Wednesday, September 12, 2012

Protests Spread to US Embassy in Sudan

Protest at US embassy in Sudan over anti-Islam film

(AFP)

KHARTOUM — Hundreds of protesters upset over a movie mocking Islam demonstrated outside the American embassy in Sudan on Wednesday, an embassy official said, after attacks on US missions in Libya and Egypt.

"I do believe it was a few hundred," the official said, asking for anonymity. "Our compound was not breached."

The amateur American-made Internet video film at the centre of the controversy, Innocence of Muslims, portrays Muslims as immoral and gratuitously violent.

The film is being promoted by controversial Florida pastor Terry Jones, who has drawn protests in the past.

"It has to do with this film," the US embassy official said of the protest by a group which called itself "Sudanese Youth".

He said embassy staff met three of the protesters, who delivered written demands.

"They were asking for an immediate apology, removal of the YouTube video", and expressed their displeasure at pastor Jones, the official said.

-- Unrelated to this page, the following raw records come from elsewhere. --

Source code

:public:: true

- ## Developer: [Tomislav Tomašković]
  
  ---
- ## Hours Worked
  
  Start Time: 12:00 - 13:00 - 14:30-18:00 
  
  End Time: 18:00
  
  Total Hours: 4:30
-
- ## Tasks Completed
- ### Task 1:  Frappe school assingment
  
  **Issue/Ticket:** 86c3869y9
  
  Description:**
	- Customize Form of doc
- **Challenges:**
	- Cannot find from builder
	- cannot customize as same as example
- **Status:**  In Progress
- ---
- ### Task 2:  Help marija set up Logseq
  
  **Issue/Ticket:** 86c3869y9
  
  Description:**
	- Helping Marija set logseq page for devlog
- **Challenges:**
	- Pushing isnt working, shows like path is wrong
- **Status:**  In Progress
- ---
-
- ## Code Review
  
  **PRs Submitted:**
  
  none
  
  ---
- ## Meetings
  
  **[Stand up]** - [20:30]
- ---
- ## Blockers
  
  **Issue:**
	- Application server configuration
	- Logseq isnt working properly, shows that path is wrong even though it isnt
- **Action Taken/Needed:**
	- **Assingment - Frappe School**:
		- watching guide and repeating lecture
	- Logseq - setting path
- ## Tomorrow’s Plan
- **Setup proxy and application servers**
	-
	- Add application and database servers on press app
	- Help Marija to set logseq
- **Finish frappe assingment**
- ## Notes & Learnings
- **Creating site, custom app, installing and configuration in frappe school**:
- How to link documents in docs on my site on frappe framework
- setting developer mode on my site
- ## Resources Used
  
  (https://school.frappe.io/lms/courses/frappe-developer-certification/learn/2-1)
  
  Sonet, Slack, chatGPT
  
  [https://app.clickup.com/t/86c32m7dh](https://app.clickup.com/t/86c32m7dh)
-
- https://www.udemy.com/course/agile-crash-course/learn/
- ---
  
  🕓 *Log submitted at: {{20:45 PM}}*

In neighbouring Egypt on Tuesday thousands of demonstrators tore down the Stars and Stripes at the Cairo US embassy and replaced it with a black Islamic flag, similar to one adopted by several militant groups.

In Khartoum, the sprawling US embassy compound is located far from the city centre.

In 2008, an American embassy aid worker, John Granville, 33, and his driver were killed in a drive-by shooting in the Sudanese capital. The attack was claimed by Islamic extremists.

Khartoum is seeking the removal of United States sanctions imposed in 1997 over support for international terrorism, its human rights record and other concerns.